1793 |

1793-04

André Marie Constant Duméril

Dimanche 3 mars 1793

Lettre d’André Marie Constant Duméril (Rouen) à sa mère Rosalie Duval (Amiens)

N° 46

Rouen ce 3 Mars 1793, 2e de la république1

Maman,

Votre dernière, dont j'ignore la date, m'est parvenue le 29 passé. Je passe aux faits.

Pierre Crampon était ce matin à mon retour de l'hôpital à la maison, il arrivait de Gournay ; il venait me voir d'après une lettre de sa mère, qu'il m'a montrée. Il m'a dit ne rien devoir à l'aubergiste et avoir payé sa part, je fus chez cet homme ; je n'y trouvai que la femme, le mari était en campagne. Elle m'avoue, vis-à-vis de Pierre, avoir reçu de lui quatre francs, moitié de la dette et sa part. Par conséquent ce que m'avait dit le mari était par ignorance de ce reçu. Quant aux hardes, c'était un tour de leur part. Ils attendaient, disaient ils, un paquet.

J'ai fait amitié au jeune-homme ; j'eus voulu être à la maison nous eussions dîné ensemble, il n'était guère décidé à retourner à Amiens ; il m'alléguait d'assez bonnes raisons ; il résistait à mes faibles arguments, mais lorsque j'arrivais à l'amour filial, la corde se rompit ; il pleura... que ne ferait pas faire l'amitié d'une mère tendre ? je l'embrassai ; je lui fis toutes les offres dont vous m'aviez commis. Je lui ai avancé quinze francs. Dimanche il embrassera sa mère, il me l'a juré.

Quel est donc le nom des juges de district ? Vous me l'avez dit et je l'ai oublié. Quel a été le résultat de l'affaire du curé de St Maurice2 ; Ma sœur3 fait-elle bien ou mal ? je l'ignore, comme ses ressources.

Que vont faire les Machart ? quelle famille malheureuse ! Quant à Désarbret4, je n'ai pas été surpris. Plaide-t-il ? est-il goûté ? répondez-moi, comme une étrangère à quelqu'un qu'il ne touche pas.

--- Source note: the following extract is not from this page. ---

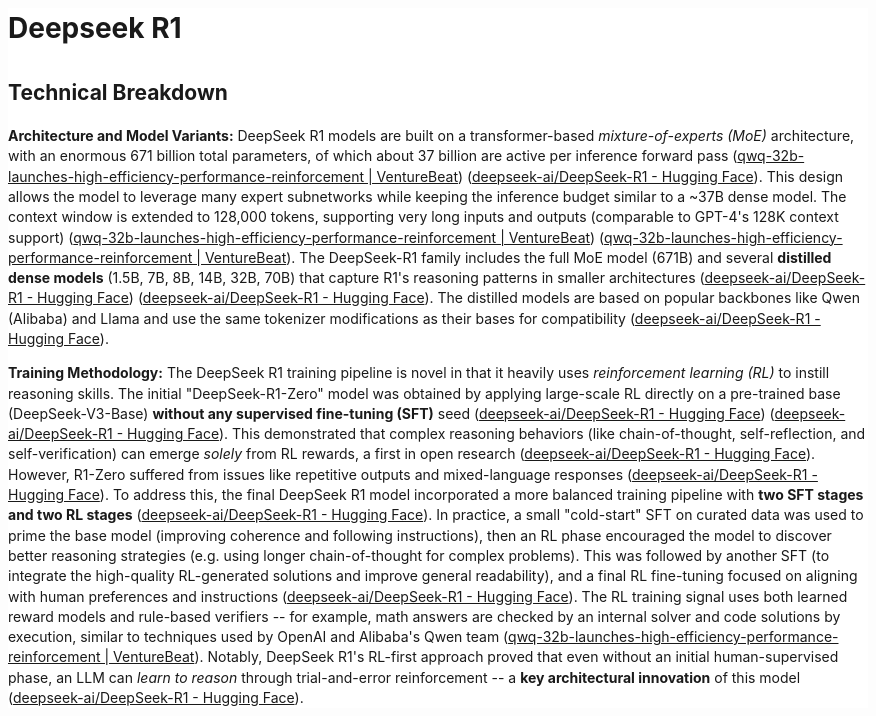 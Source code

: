 # Deepseek R1




## Technical Breakdown

**Architecture and Model Variants:** DeepSeek R1 models are built on a transformer-based *mixture-of-experts (MoE)* architecture, with an enormous 671 billion total parameters, of which about 37 billion are active per inference forward pass ([qwq-32b-launches-high-efficiency-performance-reinforcement | VentureBeat](https://venturebeat.com/ai/alibabas-new-open-source-model-qwq-32b-matches-deepseek-r1-with-way-smaller-compute-requirements/#:~:text=For%20example%2C%20while%20DeepSeek,efficiency%20of%20Qwen%E2%80%99s%20RL%20approach)) ([deepseek-ai/DeepSeek-R1 - Hugging Face](https://huggingface.co/deepseek-ai/DeepSeek-R1#:~:text=Category%20Benchmark%20%28Metric%29%20Claude,84.0)). This design allows the model to leverage many expert subnetworks while keeping the inference budget similar to a ~37B dense model. The context window is extended to 128,000 tokens, supporting very long inputs and outputs (comparable to GPT-4's 128K context support) ([qwq-32b-launches-high-efficiency-performance-reinforcement | VentureBeat](https://venturebeat.com/ai/alibabas-new-open-source-model-qwq-32b-matches-deepseek-r1-with-way-smaller-compute-requirements/#:~:text=The%20context%20length%20of%20the,page%20book)) ([qwq-32b-launches-high-efficiency-performance-reinforcement | VentureBeat](https://venturebeat.com/ai/alibabas-new-open-source-model-qwq-32b-matches-deepseek-r1-with-way-smaller-compute-requirements/#:~:text=,tuning%20and%20RL)). The DeepSeek-R1 family includes the full MoE model (671B) and several **distilled dense models** (1.5B, 7B, 8B, 14B, 32B, 70B) that capture R1's reasoning patterns in smaller architectures ([deepseek-ai/DeepSeek-R1 - Hugging Face](https://huggingface.co/deepseek-ai/DeepSeek-R1#:~:text=data%20before%20RL.%20DeepSeek,art%20results%20for%20dense%20models)) ([deepseek-ai/DeepSeek-R1 - Hugging Face](https://huggingface.co/deepseek-ai/DeepSeek-R1#:~:text=Model%20Base%20Model%20Download%20DeepSeek,Instruct%20%20%2058)). The distilled models are based on popular backbones like Qwen (Alibaba) and Llama and use the same tokenizer modifications as their bases for compatibility ([deepseek-ai/DeepSeek-R1 - Hugging Face](https://huggingface.co/deepseek-ai/DeepSeek-R1#:~:text=DeepSeek,Instruct%20%20%2058)).

**Training Methodology:** The DeepSeek R1 training pipeline is novel in that it heavily uses *reinforcement learning (RL)* to instill reasoning skills. The initial "DeepSeek-R1-Zero" model was obtained by applying large-scale RL directly on a pre-trained base (DeepSeek-V3-Base) **without any supervised fine-tuning (SFT)** seed ([deepseek-ai/DeepSeek-R1 - Hugging Face](https://huggingface.co/deepseek-ai/DeepSeek-R1#:~:text=We%20introduce%20our%20first,o1%20across)) ([deepseek-ai/DeepSeek-R1 - Hugging Face](https://huggingface.co/deepseek-ai/DeepSeek-R1#:~:text=Post,the%20Base%20Model)). This demonstrated that complex reasoning behaviors (like chain-of-thought, self-reflection, and self-verification) can emerge *solely* from RL rewards, a first in open research ([deepseek-ai/DeepSeek-R1 - Hugging Face](https://huggingface.co/deepseek-ai/DeepSeek-R1#:~:text=Post,the%20Base%20Model)). However, R1-Zero suffered from issues like repetitive outputs and mixed-language responses ([deepseek-ai/DeepSeek-R1 - Hugging Face](https://huggingface.co/deepseek-ai/DeepSeek-R1#:~:text=learning%20%28RL%29%20without%20supervised%20fine,six%20dense%20models%20distilled%20from)). To address this, the final DeepSeek R1 model incorporated a more balanced training pipeline with **two SFT stages and two RL stages** ([deepseek-ai/DeepSeek-R1 - Hugging Face](https://huggingface.co/deepseek-ai/DeepSeek-R1#:~:text=,industry%20by%20creating%20better%20models)). In practice, a small "cold-start" SFT on curated data was used to prime the base model (improving coherence and following instructions), then an RL phase encouraged the model to discover better reasoning strategies (e.g. using longer chain-of-thought for complex problems). This was followed by another SFT (to integrate the high-quality RL-generated solutions and improve general readability), and a final RL fine-tuning focused on aligning with human preferences and instructions ([deepseek-ai/DeepSeek-R1 - Hugging Face](https://huggingface.co/deepseek-ai/DeepSeek-R1#:~:text=,industry%20by%20creating%20better%20models)). The RL training signal uses both learned reward models and rule-based verifiers -- for example, math answers are checked by an internal solver and code solutions by execution, similar to techniques used by OpenAI and Alibaba's Qwen team ([qwq-32b-launches-high-efficiency-performance-reinforcement | VentureBeat](https://venturebeat.com/ai/alibabas-new-open-source-model-qwq-32b-matches-deepseek-r1-with-way-smaller-compute-requirements/#:~:text=The%20RL%20process%20for%20QwQ,was%20executed%20in%20two%20phases)). Notably, DeepSeek R1's RL-first approach proved that even without an initial human-supervised phase, an LLM can *learn to reason* through trial-and-error reinforcement -- a **key architectural innovation** of this model ([deepseek-ai/DeepSeek-R1 - Hugging Face](https://huggingface.co/deepseek-ai/DeepSeek-R1#:~:text=Post,the%20Base%20Model)).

J'ai reçu une lettre de mon oncle de Quevauvillers5, à laquelle je répondrai demain. Tout le monde se portait bien à Oisemont. A-t-il eu les boules noires ? mon oncle est-il aristocrate ? c'est probable ?

Quant au plaisir que je me ménage, la fin des cours le décidera. Savez-vous que j'ai tremblé quelques jours ? on demandait 800 chirurgiens. Si j'eus voulu partir j'aurais eu 1000 écus. Ne craignez rien, non, ne craignez rien.

Quant au recrutement6 ; si j'avais le malheur de tomber au sort, élève d'un hôpital où les jeunes gens sont instruits aux dépens de l'état, je serais officier de santé dans les hôpitaux ambulants. Qu'aurais-je à craindre ? soyez aussi tranquille que moi, sur cet article.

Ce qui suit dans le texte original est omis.